▶ [BRIEF]: Look through the records and copy every line in which "function" appears.
══════
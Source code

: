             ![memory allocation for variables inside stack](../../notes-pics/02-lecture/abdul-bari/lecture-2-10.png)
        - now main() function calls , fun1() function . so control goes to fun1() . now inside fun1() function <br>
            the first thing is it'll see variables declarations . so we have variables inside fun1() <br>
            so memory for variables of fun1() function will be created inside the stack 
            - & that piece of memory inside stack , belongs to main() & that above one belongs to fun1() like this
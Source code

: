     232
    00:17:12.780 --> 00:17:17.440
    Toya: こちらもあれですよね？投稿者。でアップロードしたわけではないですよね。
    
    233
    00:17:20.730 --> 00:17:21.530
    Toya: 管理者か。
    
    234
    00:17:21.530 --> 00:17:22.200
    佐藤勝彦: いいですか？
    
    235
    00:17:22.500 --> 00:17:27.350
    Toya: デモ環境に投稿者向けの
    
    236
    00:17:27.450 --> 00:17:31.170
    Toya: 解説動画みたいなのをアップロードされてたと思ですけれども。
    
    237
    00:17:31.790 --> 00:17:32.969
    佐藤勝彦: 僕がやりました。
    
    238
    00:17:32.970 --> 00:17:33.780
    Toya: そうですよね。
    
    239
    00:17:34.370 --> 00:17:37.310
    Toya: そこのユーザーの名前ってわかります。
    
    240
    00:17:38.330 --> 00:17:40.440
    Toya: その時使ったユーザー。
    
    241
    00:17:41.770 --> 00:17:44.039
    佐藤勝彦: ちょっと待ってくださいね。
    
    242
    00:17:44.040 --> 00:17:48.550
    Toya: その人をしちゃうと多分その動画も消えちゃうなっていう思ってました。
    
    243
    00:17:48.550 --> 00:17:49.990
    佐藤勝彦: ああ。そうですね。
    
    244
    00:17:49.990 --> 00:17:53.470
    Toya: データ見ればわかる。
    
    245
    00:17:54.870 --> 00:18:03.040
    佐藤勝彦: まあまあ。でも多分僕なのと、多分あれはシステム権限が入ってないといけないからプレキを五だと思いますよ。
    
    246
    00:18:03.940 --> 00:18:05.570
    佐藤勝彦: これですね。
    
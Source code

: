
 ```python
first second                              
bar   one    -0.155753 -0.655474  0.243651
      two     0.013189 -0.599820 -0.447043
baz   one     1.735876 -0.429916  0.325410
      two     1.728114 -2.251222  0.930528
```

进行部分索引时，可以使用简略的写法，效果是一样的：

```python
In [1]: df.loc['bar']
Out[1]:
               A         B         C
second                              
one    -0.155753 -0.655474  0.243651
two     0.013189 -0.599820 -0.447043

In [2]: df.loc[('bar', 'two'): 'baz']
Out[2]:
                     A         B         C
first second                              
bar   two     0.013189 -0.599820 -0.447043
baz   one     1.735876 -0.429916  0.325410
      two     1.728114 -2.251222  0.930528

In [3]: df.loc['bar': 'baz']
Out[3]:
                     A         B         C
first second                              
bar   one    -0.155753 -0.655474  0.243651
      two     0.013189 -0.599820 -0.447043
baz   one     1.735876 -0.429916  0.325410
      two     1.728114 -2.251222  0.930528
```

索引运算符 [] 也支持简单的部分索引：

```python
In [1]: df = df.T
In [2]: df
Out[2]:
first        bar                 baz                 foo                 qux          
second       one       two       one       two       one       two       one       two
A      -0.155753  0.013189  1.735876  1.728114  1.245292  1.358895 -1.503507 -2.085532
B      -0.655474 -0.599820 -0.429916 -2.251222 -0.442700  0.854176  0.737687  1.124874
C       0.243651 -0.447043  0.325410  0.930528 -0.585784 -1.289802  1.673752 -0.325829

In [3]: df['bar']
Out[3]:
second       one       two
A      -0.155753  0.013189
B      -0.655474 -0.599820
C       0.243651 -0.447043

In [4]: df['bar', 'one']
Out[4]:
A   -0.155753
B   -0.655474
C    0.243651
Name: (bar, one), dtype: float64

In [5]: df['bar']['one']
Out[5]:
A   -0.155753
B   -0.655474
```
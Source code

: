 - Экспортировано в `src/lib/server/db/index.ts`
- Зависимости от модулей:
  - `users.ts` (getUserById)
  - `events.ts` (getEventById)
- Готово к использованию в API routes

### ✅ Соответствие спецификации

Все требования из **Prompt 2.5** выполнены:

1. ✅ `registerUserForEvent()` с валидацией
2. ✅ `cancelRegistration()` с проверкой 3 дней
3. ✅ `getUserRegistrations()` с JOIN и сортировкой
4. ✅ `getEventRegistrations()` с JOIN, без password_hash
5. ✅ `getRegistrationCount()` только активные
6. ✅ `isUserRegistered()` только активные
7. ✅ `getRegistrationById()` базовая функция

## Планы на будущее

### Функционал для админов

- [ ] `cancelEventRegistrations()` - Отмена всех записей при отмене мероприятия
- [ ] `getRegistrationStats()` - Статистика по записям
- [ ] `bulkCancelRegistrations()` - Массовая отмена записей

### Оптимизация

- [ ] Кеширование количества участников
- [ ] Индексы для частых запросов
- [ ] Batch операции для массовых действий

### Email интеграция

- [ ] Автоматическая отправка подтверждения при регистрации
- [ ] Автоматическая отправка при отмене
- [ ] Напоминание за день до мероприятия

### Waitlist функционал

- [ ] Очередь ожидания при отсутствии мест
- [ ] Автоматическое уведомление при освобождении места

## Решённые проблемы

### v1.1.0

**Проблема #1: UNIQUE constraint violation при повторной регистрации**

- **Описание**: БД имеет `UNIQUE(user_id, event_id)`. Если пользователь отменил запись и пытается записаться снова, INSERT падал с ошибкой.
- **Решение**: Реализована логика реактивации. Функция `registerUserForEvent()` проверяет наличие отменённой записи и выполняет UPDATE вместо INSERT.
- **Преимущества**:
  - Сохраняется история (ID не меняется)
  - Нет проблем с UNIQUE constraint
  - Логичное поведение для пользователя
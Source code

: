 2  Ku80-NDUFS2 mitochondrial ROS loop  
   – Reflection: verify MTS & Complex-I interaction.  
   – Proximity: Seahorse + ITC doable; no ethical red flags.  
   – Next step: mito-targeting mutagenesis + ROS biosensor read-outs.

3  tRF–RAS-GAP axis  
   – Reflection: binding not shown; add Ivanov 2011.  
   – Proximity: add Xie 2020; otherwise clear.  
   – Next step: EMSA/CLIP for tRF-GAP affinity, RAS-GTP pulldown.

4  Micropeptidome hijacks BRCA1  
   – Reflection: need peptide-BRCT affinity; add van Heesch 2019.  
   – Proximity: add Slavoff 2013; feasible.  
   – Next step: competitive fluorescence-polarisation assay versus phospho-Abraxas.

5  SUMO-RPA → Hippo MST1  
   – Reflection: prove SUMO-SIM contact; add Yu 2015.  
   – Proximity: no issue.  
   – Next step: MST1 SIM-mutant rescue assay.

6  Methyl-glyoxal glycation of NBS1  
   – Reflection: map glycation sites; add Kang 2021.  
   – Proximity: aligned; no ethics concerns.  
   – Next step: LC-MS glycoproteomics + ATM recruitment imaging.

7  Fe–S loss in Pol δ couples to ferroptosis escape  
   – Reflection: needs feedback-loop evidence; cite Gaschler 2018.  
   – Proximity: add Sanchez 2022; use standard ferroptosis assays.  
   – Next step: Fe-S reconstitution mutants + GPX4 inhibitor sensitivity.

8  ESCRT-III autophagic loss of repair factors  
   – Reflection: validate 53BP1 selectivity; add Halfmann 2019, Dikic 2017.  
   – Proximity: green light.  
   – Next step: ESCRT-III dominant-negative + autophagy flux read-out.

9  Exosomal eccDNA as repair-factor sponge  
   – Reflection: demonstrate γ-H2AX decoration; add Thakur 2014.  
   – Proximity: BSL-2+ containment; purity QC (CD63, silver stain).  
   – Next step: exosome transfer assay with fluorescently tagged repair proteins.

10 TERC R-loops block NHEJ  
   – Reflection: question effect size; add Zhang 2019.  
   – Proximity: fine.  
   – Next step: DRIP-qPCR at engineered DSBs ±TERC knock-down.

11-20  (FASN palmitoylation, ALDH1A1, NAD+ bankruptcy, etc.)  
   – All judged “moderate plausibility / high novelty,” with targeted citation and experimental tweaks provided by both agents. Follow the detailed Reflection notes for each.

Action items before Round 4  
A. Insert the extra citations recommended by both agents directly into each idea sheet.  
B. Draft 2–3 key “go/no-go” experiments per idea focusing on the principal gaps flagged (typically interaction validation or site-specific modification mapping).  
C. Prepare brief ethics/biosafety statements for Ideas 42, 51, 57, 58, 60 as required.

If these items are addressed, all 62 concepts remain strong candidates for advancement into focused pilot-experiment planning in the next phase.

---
══════
▶ [ANSWER]:
        - now main() function calls , fun1() function . so control goes to fun1() . now inside fun1() function <br>
            so memory for variables of fun1() function will be created inside the stack 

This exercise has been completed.